Bill Cosby guilty in sex-assault case; comedian loudly rails at prosecutor in court after verdict

Bill Cosby waves as he leaves court Thursday in Norristown, Pa., after he was convicted of drugging and molesting a woman in 2004.
Bill Cosby waves as he leaves court Thursday in Norristown, Pa., after he was convicted of drugging and molesting a woman in 2004.

NORRISTOWN, Pa. -- Bill Cosby was convicted Thursday of drugging and molesting a woman in 2004, completing the late-in-life downfall of a comedian who broke racial barriers in Hollywood on his way to TV superstardom.

Cosby, 80, could end up spending his final years in prison after a jury concluded that he sexually violated Temple University employee Andrea Constand at his suburban Philadelphia mansion.

He stared straight ahead as the verdict was read but moments later lashed out loudly at District Attorney Kevin Steele after the prosecutor demanded Cosby be sent immediately to jail. Steele told the judge that Cosby has an airplane and might flee.

Cosby angrily denied he has a plane and called Steele an "a**hole," shouting, "I'm sick of him!"

Judge Steven O'Neill decided Cosby can remain free on $1 million bond while he awaits sentencing but restricted him to Montgomery County, where his home is. No sentencing date was set.

Cosby waved to the crowd outside the courthouse, got into an SUV and left without saying anything. His lawyer Tom Mesereau declared "the fight is not over" and said he will appeal.

Shrieks broke out in the courtroom when the verdict was announced, and some of Cosby's accusers whimpered and cried. Constand remained stoic, then hugged her lawyer and members of the prosecution team.

"Justice has been done!" celebrity attorney Gloria Allred, who represented some of Cosby's accusers, said on the courthouse steps. "We are so happy that finally we can say women are believed."

The jury of seven men and five women deliberated 14 hours over two days.

The verdict came after a two-week retrial in which prosecutors had more courtroom weapons at their disposal than they did the first time: They put five other women on the stand who testified that Cosby, married for 54 years, drugged and violated them, too.

At Cosby's first trial, which ended in a deadlocked jury less than a year ago, only one additional accuser was allowed to testify.

After the verdict, the district attorney became teary-eyed as he commended Constand for what he said was courage in coming forward. As Constand stood silently behind him, Steele apologized to her for a previous district attorney's decision in 2005 not to charge Cosby.

Steele said Cosby "was a man who had evaded this moment for far too long."

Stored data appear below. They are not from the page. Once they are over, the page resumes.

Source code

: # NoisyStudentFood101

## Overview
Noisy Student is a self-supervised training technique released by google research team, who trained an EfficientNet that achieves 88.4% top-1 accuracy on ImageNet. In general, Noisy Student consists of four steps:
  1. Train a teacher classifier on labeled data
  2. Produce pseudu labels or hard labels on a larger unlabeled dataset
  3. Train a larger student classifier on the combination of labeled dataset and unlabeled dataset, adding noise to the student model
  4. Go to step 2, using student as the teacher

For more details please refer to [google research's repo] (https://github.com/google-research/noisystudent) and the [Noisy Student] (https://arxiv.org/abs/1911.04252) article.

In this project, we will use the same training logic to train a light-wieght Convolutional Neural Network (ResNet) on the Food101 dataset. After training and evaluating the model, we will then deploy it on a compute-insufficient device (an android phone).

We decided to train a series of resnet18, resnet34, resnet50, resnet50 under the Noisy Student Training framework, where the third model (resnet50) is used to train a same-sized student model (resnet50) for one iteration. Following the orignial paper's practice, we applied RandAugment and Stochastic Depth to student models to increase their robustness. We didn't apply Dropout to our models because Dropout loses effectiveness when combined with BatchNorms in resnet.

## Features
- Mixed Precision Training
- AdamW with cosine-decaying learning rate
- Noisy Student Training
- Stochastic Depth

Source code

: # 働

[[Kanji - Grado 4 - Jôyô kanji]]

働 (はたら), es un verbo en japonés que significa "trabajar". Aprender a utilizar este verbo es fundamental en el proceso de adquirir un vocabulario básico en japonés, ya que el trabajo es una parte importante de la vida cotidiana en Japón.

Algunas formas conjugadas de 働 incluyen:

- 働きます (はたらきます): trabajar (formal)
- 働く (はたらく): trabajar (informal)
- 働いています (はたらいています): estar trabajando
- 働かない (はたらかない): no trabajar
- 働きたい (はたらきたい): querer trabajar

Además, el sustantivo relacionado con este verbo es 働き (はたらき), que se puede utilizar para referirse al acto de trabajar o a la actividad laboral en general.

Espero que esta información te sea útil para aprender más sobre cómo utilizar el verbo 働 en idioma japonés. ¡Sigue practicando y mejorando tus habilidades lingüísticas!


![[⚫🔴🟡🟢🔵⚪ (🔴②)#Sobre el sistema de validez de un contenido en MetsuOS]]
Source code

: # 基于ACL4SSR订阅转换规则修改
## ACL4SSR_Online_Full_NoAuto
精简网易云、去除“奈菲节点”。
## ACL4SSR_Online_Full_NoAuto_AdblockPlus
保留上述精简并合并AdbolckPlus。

"He used his celebrity, he used his wealth, he used his network of supporters to help him conceal his crimes," the district attorney said. "Now, we really know today who was really behind that act, who the real Bill Cosby was."

Cosby could get up to 10 years in prison on each of the three counts of aggravated indecent assault. He is likely to get less than that under state sentencing guidelines, but given his age, even a modest term could mean he will die behind bars.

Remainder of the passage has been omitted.